The citizen journalist documenting ICE's Operation Metro Surge

U.S. Immigration and Customs Enforcement activity was caught on live stream on Saturday in Chanhassen, Minnesota, with thousands watching as a citizen journalist was one of the first on the scene.

For Andrew Mercado, his truck is his home office.

"It's truly like we're on call, that's why it's this style for story, how we're able to cover it," he said.

He was working while WCCO interviewed him Tuesday morning, live streaming to roughly 660 people on YouTube. More than 100,000 people follow him on Facebook. Nearly 100,000 have subscribed to him on YouTube.

For the Army veteran and Twin Cities native, it's a career he stumbled upon almost on accident.

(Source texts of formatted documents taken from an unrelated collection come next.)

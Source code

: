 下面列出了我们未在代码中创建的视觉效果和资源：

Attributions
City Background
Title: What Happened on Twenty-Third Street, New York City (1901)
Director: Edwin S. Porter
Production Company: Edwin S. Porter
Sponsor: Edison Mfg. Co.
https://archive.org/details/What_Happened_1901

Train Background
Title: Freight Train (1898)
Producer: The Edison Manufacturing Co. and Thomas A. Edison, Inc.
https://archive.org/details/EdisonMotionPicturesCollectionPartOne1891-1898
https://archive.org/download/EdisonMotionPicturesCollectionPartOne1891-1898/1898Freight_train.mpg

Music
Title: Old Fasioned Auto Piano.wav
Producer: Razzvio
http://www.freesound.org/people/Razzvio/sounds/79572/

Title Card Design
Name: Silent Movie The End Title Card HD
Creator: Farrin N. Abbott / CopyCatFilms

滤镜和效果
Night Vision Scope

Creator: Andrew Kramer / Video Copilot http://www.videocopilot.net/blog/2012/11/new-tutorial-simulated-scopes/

"When George Floyd was murdered in 2020, I went, I was tired of watching it from TV, I wanted to go out there and see it for myself," he said. "I went live on Facebook, it went very viral."

Mercado has since covered protests around the country and war all over the world, all from his iPhone. This month, his live coverage of ICE raids in the Twin Cities have been viewed tens of thousands of times. 

He says he'll stick at it as long as it takes.

"I don't have millions of dollars in funding. I don't get corporate anything. I don't even have sponsors, but it's our ability to be able to get to the story on the ground and talk to people and get the trust of the community, because I'm just a citizen," he said.